Use your profitability analysis to identify market segments that contain profitable growth opportunities. As an example, you could review all your customers with $10,000 or more in deposits. These high deposit households can be further segmented into single service, transactors, and credit users.
Review the profitability for each segment. Ask yourself, what accounts do these relationships have in common? What transaction types are common? What combinations of products drive profitability? Which products are single service? Which create retention risk?
A customer’s previous behavior tells you their propensity and their capacity for deepening their relationship with you. High deposit households have money elsewhere and are a great target for cross sell deposits. Those that do use credit have a strong capacity to borrow and are ideal cross sell targets for additional credit products, especially home equity. This type of segmentation should be used to create marketing campaigns that are highly targeted and call lists for branch and officer use. Since existing customers have already proven their propensity to work with you, it should be the focus for profitable growth.
Branch Profitability – a Different Approach
Review branch profitability based on the relationships assigned to that branch. This is not a traditional stand-alone branch income statement but a focus on the accounts held by the relationships assigned to each branch. This is an aggregation of the accounts owned by the customers assigned to the branch.
This approach allows you to assess any size branch based on how they are building their business. This view allows you to see whether the branch is adding profitable accounts. Based on the number of relationships, does the branch stand a chance at adding positively to the income statement? What needs to change to make the location profitable? In chart P7 we can see similar size branches with materially different profit contributions.
Assess the contribution of each branch to the income statement as show in chart P7. Align branch manager compensation with income generation and balance sheet growth. Develop a plan for each unprofitable branch with a focus on improving non-interest expense and non-interest income. The profitable branches can provide the path to getting there through a review of product mix and demographics.
Shift your staffing to high profitability branches. Provide branches with regular calling list and scripts based on profitability potential. This aligns your resources with the source of your current profit, your growth while reducing retentions risk and concentration risk.
Officer Productivity and Incentives
Officer incentive plans should include a focus on profitability. Each officer should understand what drives profitability, which customers are the most profitable and where they should focus.
An account-based income statement is easy to read and understand. Aggregating these under each relationship makes it clear how relationship profitability is generated. You should provide officers with regular calling lists and scripts based on profitability potential.

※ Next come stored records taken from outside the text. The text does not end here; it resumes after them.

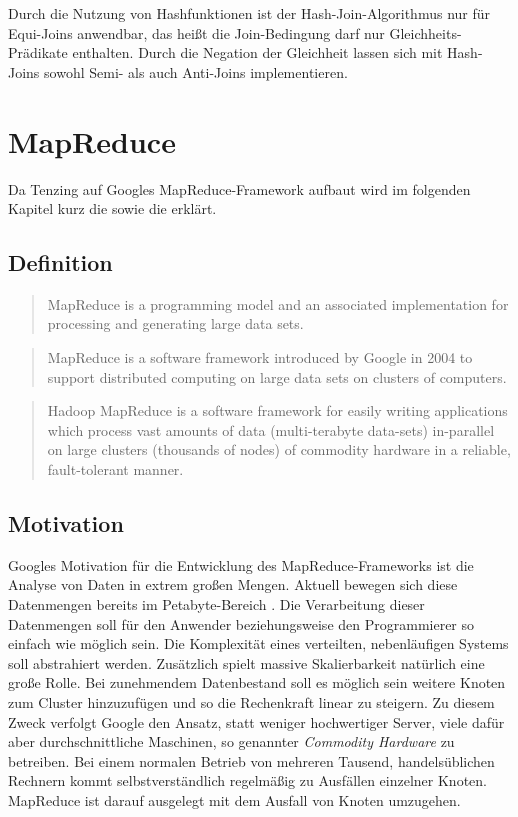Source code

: \documentclass[a4paper]{article}
\begin{document}
Durch die Nutzung von Hashfunktionen ist der Hash-Join-Algorithmus nur für Equi-Joins anwendbar, das heißt die Join-Bedingung darf nur Gleichheits-Prädikate enthalten. Durch die Negation der Gleichheit lassen sich mit Hash-Joins sowohl Semi- als auch Anti-Joins implementieren.

\newpage

\section{MapReduce}
\label{mapreduce}
Da Tenzing auf Googles MapReduce-Framework aufbaut wird im folgenden Kapitel kurz die  sowie die  erklärt.

\subsection{Definition}
\begin{quote}
MapReduce is a programming model and an associated implementation for processing and generating large data sets. \cite{MAPREDUCE}
\end{quote}

\begin{quote}
MapReduce is a software framework introduced by Google in 2004 to support distributed computing on large data sets on clusters of computers. \cite{WP-MAPREDUCE}
\end{quote}

\begin{quote}
Hadoop MapReduce is a software framework for easily writing applications which process vast amounts of data (multi-terabyte data-sets) in-parallel on large clusters (thousands of nodes) of commodity hardware in a reliable, fault-tolerant manner. \cite{HADOOP}
\end{quote}

\subsection{Motivation}
\label{sec:mapreduce-motivation}
Googles Motivation für die Entwicklung des MapReduce-Frameworks ist die Analyse von Daten in extrem großen Mengen. Aktuell bewegen sich diese Datenmengen bereits im Petabyte-Bereich \cite{TENZING}. Die Verarbeitung dieser Datenmengen soll für den Anwender beziehungsweise den Programmierer so einfach wie möglich sein. Die Komplexität eines verteilten, nebenläufigen Systems soll abstrahiert werden. Zusätzlich spielt massive Skalierbarkeit natürlich eine große Rolle. Bei zunehmendem Datenbestand soll es möglich sein weitere Knoten zum Cluster hinzuzufügen und so die Rechenkraft linear zu steigern. Zu diesem Zweck verfolgt Google den Ansatz, statt weniger hochwertiger Server, viele dafür aber durchschnittliche Maschinen, so genannter \textit{Commodity Hardware} zu betreiben. Bei einem normalen Betrieb von mehreren Tausend, handelsüblichen Rechnern kommt selbstverständlich regelmäßig zu Ausfällen einzelner Knoten. MapReduce ist darauf ausgelegt mit dem Ausfall von Knoten umzugehen. 
\end{document}
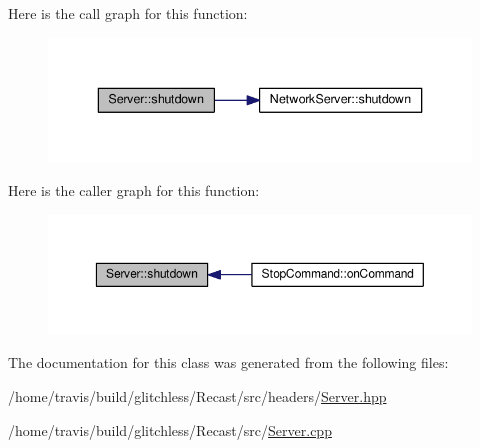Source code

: Here is the call graph for this function\-:
\nopagebreak
\begin{figure}[H]
\begin{center}
\leavevmode
\includegraphics[width=340pt]{class_server_a58c74bafaaf20b24e9243c7cf5fdfd16_cgraph}
\end{center}
\end{figure}




Here is the caller graph for this function\-:
\nopagebreak
\begin{figure}[H]
\begin{center}
\leavevmode
\includegraphics[width=350pt]{class_server_a58c74bafaaf20b24e9243c7cf5fdfd16_icgraph}
\end{center}
\end{figure}




The documentation for this class was generated from the following files\-:\begin{DoxyCompactItemize}
\item 
/home/travis/build/glitchless/\-Recast/src/headers/\hyperlink{_server_8hpp}{Server.\-hpp}\item 
/home/travis/build/glitchless/\-Recast/src/\hyperlink{_server_8cpp}{Server.\-cpp}\end{DoxyCompactItemize}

Driving profitable growth is much easier if you understand how you are driving net income. A bottom up profitability analysis allows you to identify the source of your profit at the account level. From there, you can aggregate accounts and get to profitability at the product, relationship, market, branch and officer. Using this data, you can make decisions that can reduce retention risk, reduce concentration risk, and increase net income while building your asset base.